Sunday News Advertisers

When the News began publishing in 1919, it had trouble attracting advertisers, other than employers looking to hire stenographers, sales clerks and laborers. The assumption was that the sort of people who would buy a picture tabloid were unlikely to have expendable income. The paper helped its cause with a marketing survey in the 1920s that showed that even residents of the Lower East Side tenement district had more expendable income than imagined and were avid consumers of products, including the occasional luxury product. The subsequent "Tell It To Sweeney" marketing campaign convinced advertisers that the paper reached a large, underserved market, the millions of "Sweeneys" who lived in apartments in the Lower East Side, the West Side, Upper Manhattan, Brooklyn, the Bronx or in modest homes on Staten Island or Nutley, NJ. Later the paper produced stats that showed it had a significant share of newspaper readers in the city's most affluent neighborhoods as well, running second in circulation to the Times in the silk-stocking blocks of the Upper East Side. In 1946 the News and The Times had the most profitable newspaper advertising bases in the city, the Times as the most efficient pathway to the affluent consumer and the News as the best way to reach the mass market. During the war, the News had to turn away advertisers because newsprint was rationed.

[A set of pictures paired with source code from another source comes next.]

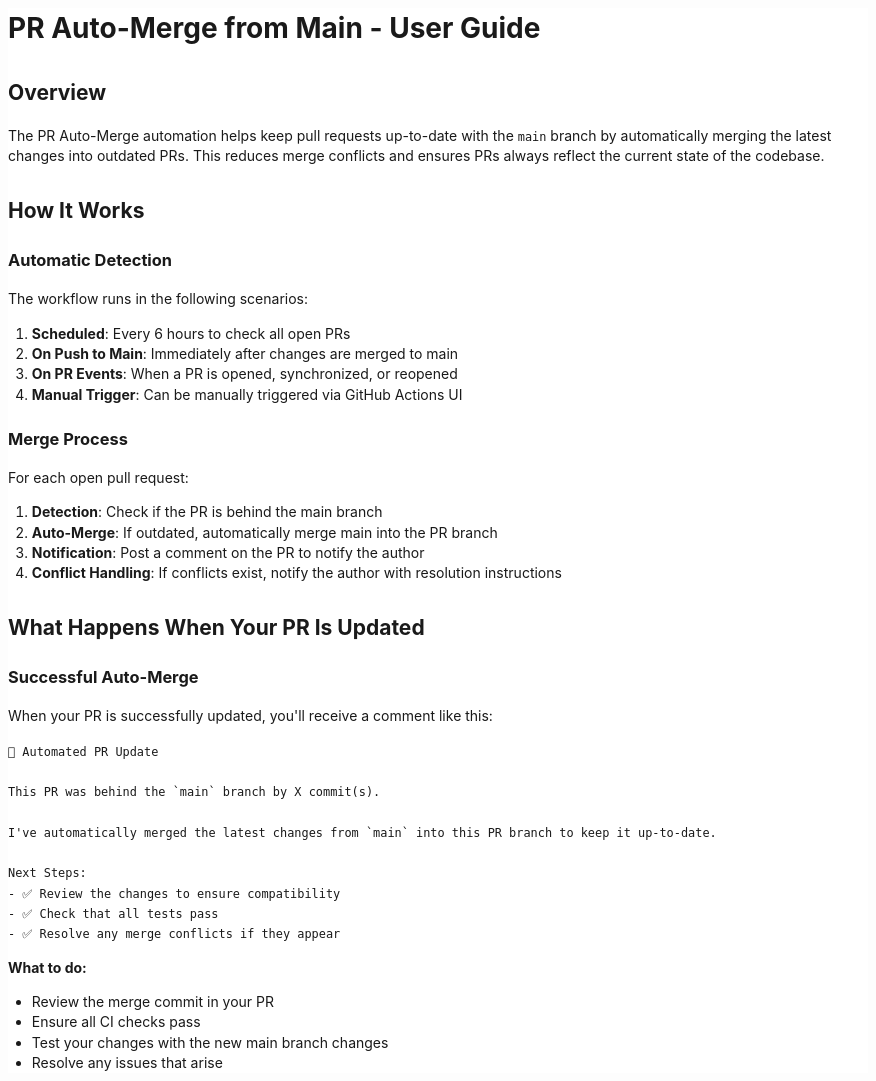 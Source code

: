 # PR Auto-Merge from Main - User Guide

## Overview

The PR Auto-Merge automation helps keep pull requests up-to-date with the `main` branch by automatically merging the latest changes into outdated PRs. This reduces merge conflicts and ensures PRs always reflect the current state of the codebase.

## How It Works

### Automatic Detection

The workflow runs in the following scenarios:

1. **Scheduled**: Every 6 hours to check all open PRs
2. **On Push to Main**: Immediately after changes are merged to main
3. **On PR Events**: When a PR is opened, synchronized, or reopened
4. **Manual Trigger**: Can be manually triggered via GitHub Actions UI

### Merge Process

For each open pull request:

1. **Detection**: Check if the PR is behind the main branch
2. **Auto-Merge**: If outdated, automatically merge main into the PR branch
3. **Notification**: Post a comment on the PR to notify the author
4. **Conflict Handling**: If conflicts exist, notify the author with resolution instructions

## What Happens When Your PR Is Updated

### Successful Auto-Merge

When your PR is successfully updated, you'll receive a comment like this:

```
🤖 Automated PR Update

This PR was behind the `main` branch by X commit(s). 

I've automatically merged the latest changes from `main` into this PR branch to keep it up-to-date.

Next Steps:
- ✅ Review the changes to ensure compatibility
- ✅ Check that all tests pass
- ✅ Resolve any merge conflicts if they appear
```

**What to do:**
- Review the merge commit in your PR
- Ensure all CI checks pass
- Test your changes with the new main branch changes
- Resolve any issues that arise
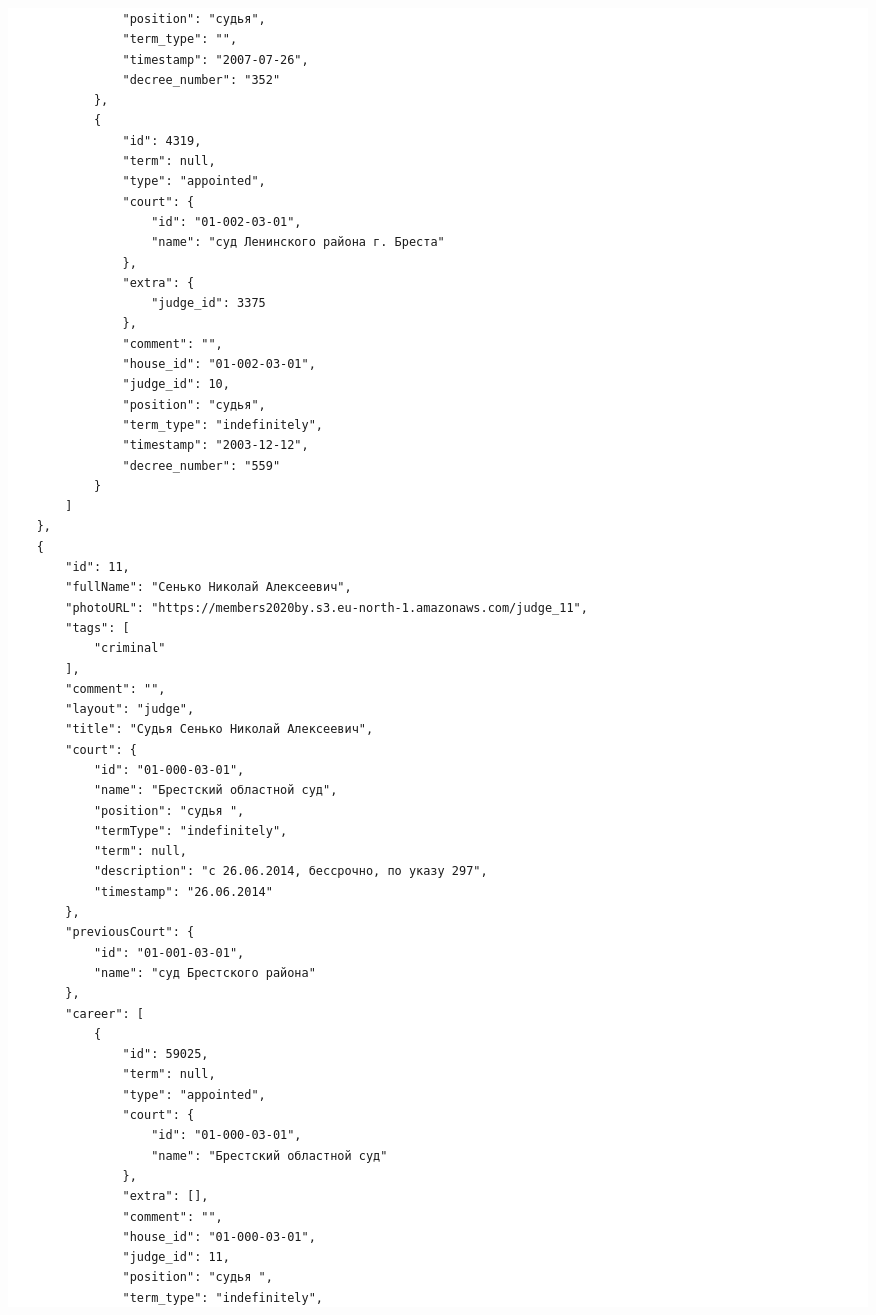                     "position": "судья",
                    "term_type": "",
                    "timestamp": "2007-07-26",
                    "decree_number": "352"
                },
                {
                    "id": 4319,
                    "term": null,
                    "type": "appointed",
                    "court": {
                        "id": "01-002-03-01",
                        "name": "суд Ленинского района г. Бреста"
                    },
                    "extra": {
                        "judge_id": 3375
                    },
                    "comment": "",
                    "house_id": "01-002-03-01",
                    "judge_id": 10,
                    "position": "судья",
                    "term_type": "indefinitely",
                    "timestamp": "2003-12-12",
                    "decree_number": "559"
                }
            ]
        },
        {
            "id": 11,
            "fullName": "Сенько Николай Алексеевич",
            "photoURL": "https://members2020by.s3.eu-north-1.amazonaws.com/judge_11",
            "tags": [
                "criminal"
            ],
            "comment": "",
            "layout": "judge",
            "title": "Судья Сенько Николай Алексеевич",
            "court": {
                "id": "01-000-03-01",
                "name": "Брестский областной суд",
                "position": "судья ",
                "termType": "indefinitely",
                "term": null,
                "description": "c 26.06.2014, бессрочно, по указу 297",
                "timestamp": "26.06.2014"
            },
            "previousCourt": {
                "id": "01-001-03-01",
                "name": "суд Брестского района"
            },
            "career": [
                {
                    "id": 59025,
                    "term": null,
                    "type": "appointed",
                    "court": {
                        "id": "01-000-03-01",
                        "name": "Брестский областной суд"
                    },
                    "extra": [],
                    "comment": "",
                    "house_id": "01-000-03-01",
                    "judge_id": 11,
                    "position": "судья ",
                    "term_type": "indefinitely", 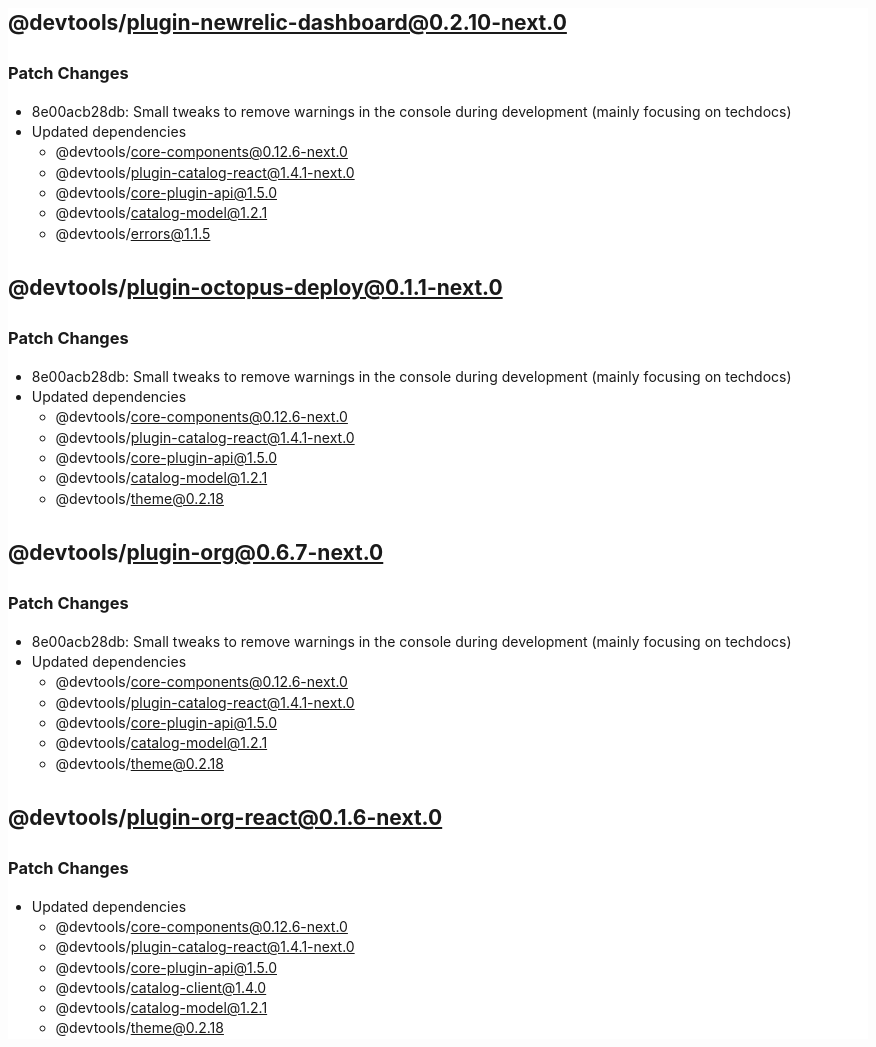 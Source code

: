 ## @devtools/plugin-newrelic-dashboard@0.2.10-next.0

### Patch Changes

- 8e00acb28db: Small tweaks to remove warnings in the console during development (mainly focusing on techdocs)
- Updated dependencies
  - @devtools/core-components@0.12.6-next.0
  - @devtools/plugin-catalog-react@1.4.1-next.0
  - @devtools/core-plugin-api@1.5.0
  - @devtools/catalog-model@1.2.1
  - @devtools/errors@1.1.5

## @devtools/plugin-octopus-deploy@0.1.1-next.0

### Patch Changes

- 8e00acb28db: Small tweaks to remove warnings in the console during development (mainly focusing on techdocs)
- Updated dependencies
  - @devtools/core-components@0.12.6-next.0
  - @devtools/plugin-catalog-react@1.4.1-next.0
  - @devtools/core-plugin-api@1.5.0
  - @devtools/catalog-model@1.2.1
  - @devtools/theme@0.2.18

## @devtools/plugin-org@0.6.7-next.0

### Patch Changes

- 8e00acb28db: Small tweaks to remove warnings in the console during development (mainly focusing on techdocs)
- Updated dependencies
  - @devtools/core-components@0.12.6-next.0
  - @devtools/plugin-catalog-react@1.4.1-next.0
  - @devtools/core-plugin-api@1.5.0
  - @devtools/catalog-model@1.2.1
  - @devtools/theme@0.2.18

## @devtools/plugin-org-react@0.1.6-next.0

### Patch Changes

- Updated dependencies
  - @devtools/core-components@0.12.6-next.0
  - @devtools/plugin-catalog-react@1.4.1-next.0
  - @devtools/core-plugin-api@1.5.0
  - @devtools/catalog-client@1.4.0
  - @devtools/catalog-model@1.2.1
  - @devtools/theme@0.2.18
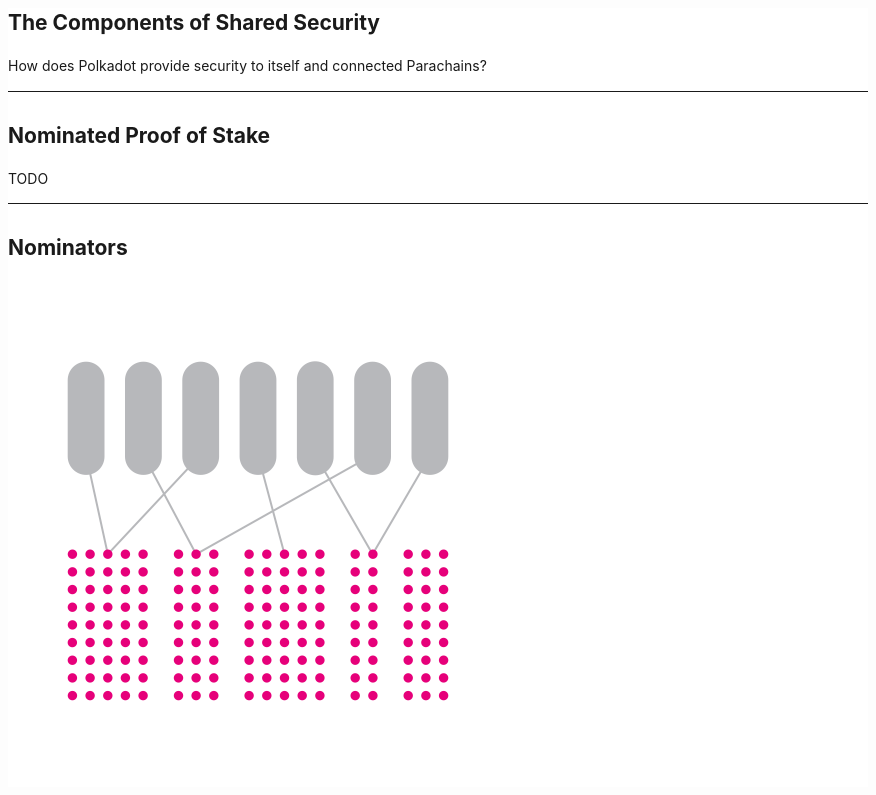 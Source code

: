 ## The Components of Shared Security

How does Polkadot provide security to itself and connected Parachains?

---

## Nominated Proof of Stake

TODO

---

## Nominators

<img style="width: 500px;" src="../../../assets/img/5-Polkadot/icon-glossary-nominator.svg">

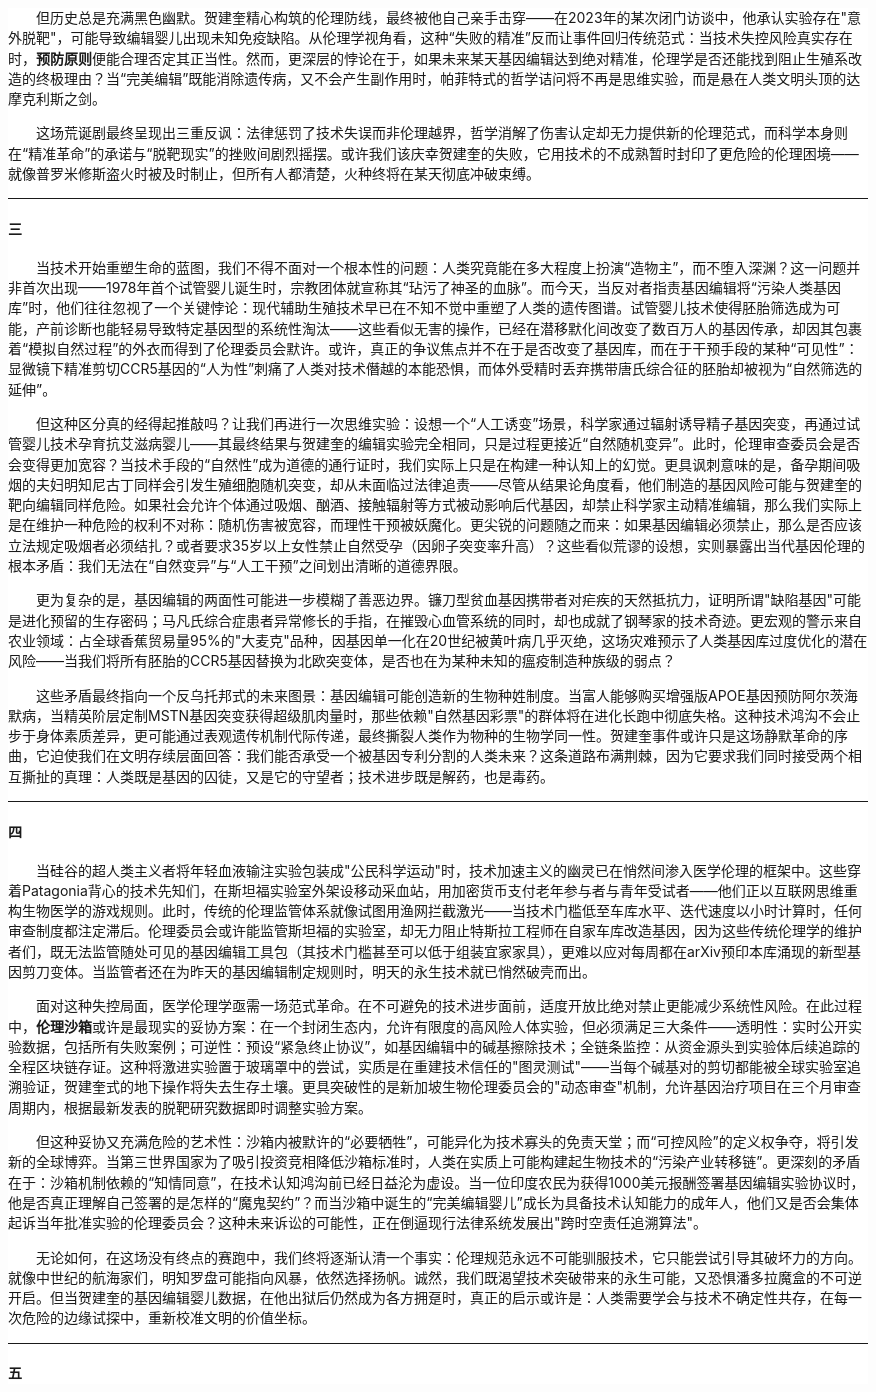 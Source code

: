 &emsp;&emsp;但历史总是充满黑色幽默。贺建奎精心构筑的伦理防线，最终被他自己亲手击穿——在2023年的某次闭门访谈中，他承认实验存在"意外脱靶"，可能导致编辑婴儿出现未知免疫缺陷。从伦理学视角看，这种“失败的精准”反而让事件回归传统范式：当技术失控风险真实存在时，**预防原则**便能合理否定其正当性。然而，更深层的悖论在于，如果未来某天基因编辑达到绝对精准，伦理学是否还能找到阻止生殖系改造的终极理由？当“完美编辑”既能消除遗传病，又不会产生副作用时，帕菲特式的哲学诘问将不再是思维实验，而是悬在人类文明头顶的达摩克利斯之剑。

&emsp;&emsp;这场荒诞剧最终呈现出三重反讽：法律惩罚了技术失误而非伦理越界，哲学消解了伤害认定却无力提供新的伦理范式，而科学本身则在“精准革命”的承诺与“脱靶现实”的挫败间剧烈摇摆。或许我们该庆幸贺建奎的失败，它用技术的不成熟暂时封印了更危险的伦理困境——就像普罗米修斯盗火时被及时制止，但所有人都清楚，火种终将在某天彻底冲破束缚。

---

#### 三

&emsp;&emsp;当技术开始重塑生命的蓝图，我们不得不面对一个根本性的问题：人类究竟能在多大程度上扮演“造物主”，而不堕入深渊？这一问题并非首次出现——1978年首个试管婴儿诞生时，宗教团体就宣称其“玷污了神圣的血脉”。而今天，当反对者指责基因编辑将“污染人类基因库”时，他们往往忽视了一个关键悖论：现代辅助生殖技术早已在不知不觉中重塑了人类的遗传图谱。试管婴儿技术使得胚胎筛选成为可能，产前诊断也能轻易导致特定基因型的系统性淘汰——这些看似无害的操作，已经在潜移默化间改变了数百万人的基因传承，却因其包裹着“模拟自然过程”的外衣而得到了伦理委员会默许。或许，真正的争议焦点并不在于是否改变了基因库，而在于干预手段的某种“可见性”：显微镜下精准剪切CCR5基因的“人为性”刺痛了人类对技术僭越的本能恐惧，而体外受精时丢弃携带唐氏综合征的胚胎却被视为“自然筛选的延伸”。

&emsp;&emsp;但这种区分真的经得起推敲吗？让我们再进行一次思维实验：设想一个“人工诱变”场景，科学家通过辐射诱导精子基因突变，再通过试管婴儿技术孕育抗艾滋病婴儿——其最终结果与贺建奎的编辑实验完全相同，只是过程更接近“自然随机变异”。此时，伦理审查委员会是否会变得更加宽容？当技术手段的“自然性”成为道德的通行证时，我们实际上只是在构建一种认知上的幻觉。更具讽刺意味的是，备孕期间吸烟的夫妇明知尼古丁同样会引发生殖细胞随机突变，却从未面临过法律追责——尽管从结果论角度看，他们制造的基因风险可能与贺建奎的靶向编辑同样危险。如果社会允许个体通过吸烟、酗酒、接触辐射等方式被动影响后代基因，却禁止科学家主动精准编辑，那么我们实际上是在维护一种危险的权利不对称：随机伤害被宽容，而理性干预被妖魔化。更尖锐的问题随之而来：如果基因编辑必须禁止，那么是否应该立法规定吸烟者必须结扎？或者要求35岁以上女性禁止自然受孕（因卵子突变率升高）？这些看似荒谬的设想，实则暴露出当代基因伦理的根本矛盾：我们无法在“自然变异”与“人工干预”之间划出清晰的道德界限。

&emsp;&emsp;更为复杂的是，基因编辑的两面性可能进一步模糊了善恶边界。镰刀型贫血基因携带者对疟疾的天然抵抗力，证明所谓"缺陷基因"可能是进化预留的生存密码；马凡氏综合症患者异常修长的手指，在摧毁心血管系统的同时，却也成就了钢琴家的技术奇迹。更宏观的警示来自农业领域：占全球香蕉贸易量95%的"大麦克"品种，因基因单一化在20世纪被黄叶病几乎灭绝，这场灾难预示了人类基因库过度优化的潜在风险——当我们将所有胚胎的CCR5基因替换为北欧突变体，是否也在为某种未知的瘟疫制造种族级的弱点？

&emsp;&emsp;这些矛盾最终指向一个反乌托邦式的未来图景：基因编辑可能创造新的生物种姓制度。当富人能够购买增强版APOE基因预防阿尔茨海默病，当精英阶层定制MSTN基因突变获得超级肌肉量时，那些依赖"自然基因彩票"的群体将在进化长跑中彻底失格。这种技术鸿沟不会止步于身体素质差异，更可能通过表观遗传机制代际传递，最终撕裂人类作为物种的生物学同一性。贺建奎事件或许只是这场静默革命的序曲，它迫使我们在文明存续层面回答：我们能否承受一个被基因专利分割的人类未来？这条道路布满荆棘，因为它要求我们同时接受两个相互撕扯的真理：人类既是基因的囚徒，又是它的守望者；技术进步既是解药，也是毒药。

---

#### 四

&emsp;&emsp;当硅谷的超人类主义者将年轻血液输注实验包装成"公民科学运动"时，技术加速主义的幽灵已在悄然间渗入医学伦理的框架中。这些穿着Patagonia背心的技术先知们，在斯坦福实验室外架设移动采血站，用加密货币支付老年参与者与青年受试者——他们正以互联网思维重构生物医学的游戏规则。此时，传统的伦理监管体系就像试图用渔网拦截激光——当技术门槛低至车库水平、迭代速度以小时计算时，任何审查制度都注定滞后。伦理委员会或许能监管斯坦福的实验室，却无力阻止特斯拉工程师在自家车库改造基因，因为这些传统伦理学的维护者们，既无法监管随处可见的基因编辑工具包（其技术门槛甚至可以低于组装宜家家具），更难以应对每周都在arXiv预印本库涌现的新型基因剪刀变体。当监管者还在为昨天的基因编辑制定规则时，明天的永生技术就已悄然破壳而出。

&emsp;&emsp;面对这种失控局面，医学伦理学亟需一场范式革命。在不可避免的技术进步面前，适度开放比绝对禁止更能减少系统性风险。在此过程中，**伦理沙箱**或许是最现实的妥协方案：在一个封闭生态内，允许有限度的高风险人体实验，但必须满足三大条件——透明性：实时公开实验数据，包括所有失败案例；可逆性：预设“紧急终止协议”，如基因编辑中的碱基擦除技术；全链条监控：从资金源头到实验体后续追踪的全程区块链存证。这种将激进实验置于玻璃罩中的尝试，实质是在重建技术信任的"图灵测试"——当每个碱基对的剪切都能被全球实验室追溯验证，贺建奎式的地下操作将失去生存土壤。更具突破性的是新加坡生物伦理委员会的"动态审查"机制，允许基因治疗项目在三个月审查周期内，根据最新发表的脱靶研究数据即时调整实验方案。

&emsp;&emsp;但这种妥协又充满危险的艺术性：沙箱内被默许的“必要牺牲”，可能异化为技术寡头的免责天堂；而“可控风险”的定义权争夺，将引发新的全球博弈。当第三世界国家为了吸引投资竞相降低沙箱标准时，人类在实质上可能构建起生物技术的“污染产业转移链”。更深刻的矛盾在于：沙箱机制依赖的“知情同意”，在技术认知鸿沟前已经日益沦为虚设。当一位印度农民为获得1000美元报酬签署基因编辑实验协议时，他是否真正理解自己签署的是怎样的“魔鬼契约”？而当沙箱中诞生的“完美编辑婴儿”成长为具备技术认知能力的成年人，他们又是否会集体起诉当年批准实验的伦理委员会？这种未来诉讼的可能性，正在倒逼现行法律系统发展出"跨时空责任追溯算法"。

&emsp;&emsp;无论如何，在这场没有终点的赛跑中，我们终将逐渐认清一个事实：伦理规范永远不可能驯服技术，它只能尝试引导其破坏力的方向。就像中世纪的航海家们，明知罗盘可能指向风暴，依然选择扬帆。诚然，我们既渴望技术突破带来的永生可能，又恐惧潘多拉魔盒的不可逆开启。但当贺建奎的基因编辑婴儿数据，在他出狱后仍然成为各方拥趸时，真正的启示或许是：人类需要学会与技术不确定性共存，在每一次危险的边缘试探中，重新校准文明的价值坐标。

---

#### 五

April 14 was the Sunday before Easter and the News was thick with ads for women's suits, dresses, hats and coats, despite the clothing shortage. Children's clothes were also much in evidence but very little menswear was advertised. With the weather warming up, furs were making their way to the bargain basement shops. While ads in theTimes emphasized the latest styles and luxuries, merchants courted the News readers with bargains. With price controls in effect and shortages the rule, there were no big Easter sales that year although the department stores heavily touted the cheap merchandise available in their bargain basements. With rationing and war production ended, appliances, housewares, automobiles and electronics were appearing on shelves again. Major Sunday News advertisers included the the moderate -priced department stores of Union Square like Hearns and Hecht's and the large mainstream Herald Square and midtown emporiums, including Macy's, Gimbel's, Sak's 34th Street and Bloomingdale's on the East Side. as well as some Fifth Avenue department stores like B. Altman's, Arnold Constable and the plus-sized shops Roaman's and Lane Bryan/. Among the missing were the upscale stores further north on Fifth Avenue, like Sak's Fifth Avenue, Bonwit's and Bergdorf's, the discount giant S. Klein on Union Square, and the many five-and-dimes of the day where many consumers made their day-to-day purchases. More surpisingly Wanamaker's, one of the major mid-price department stores, was also absent.

Several chain stores ran ads as did stores in the outer reaches of Manhattan, like Wertheimer's and Blumsteins, and the outer boroughs. . In addition to store ads, a diversity of products and services were advertised, several employers ran display ads and there were ads for upcoming Easter sunrise services, a reminder that there were still a sizable number of Protestants among the lower middle and working class in New York City in 1946.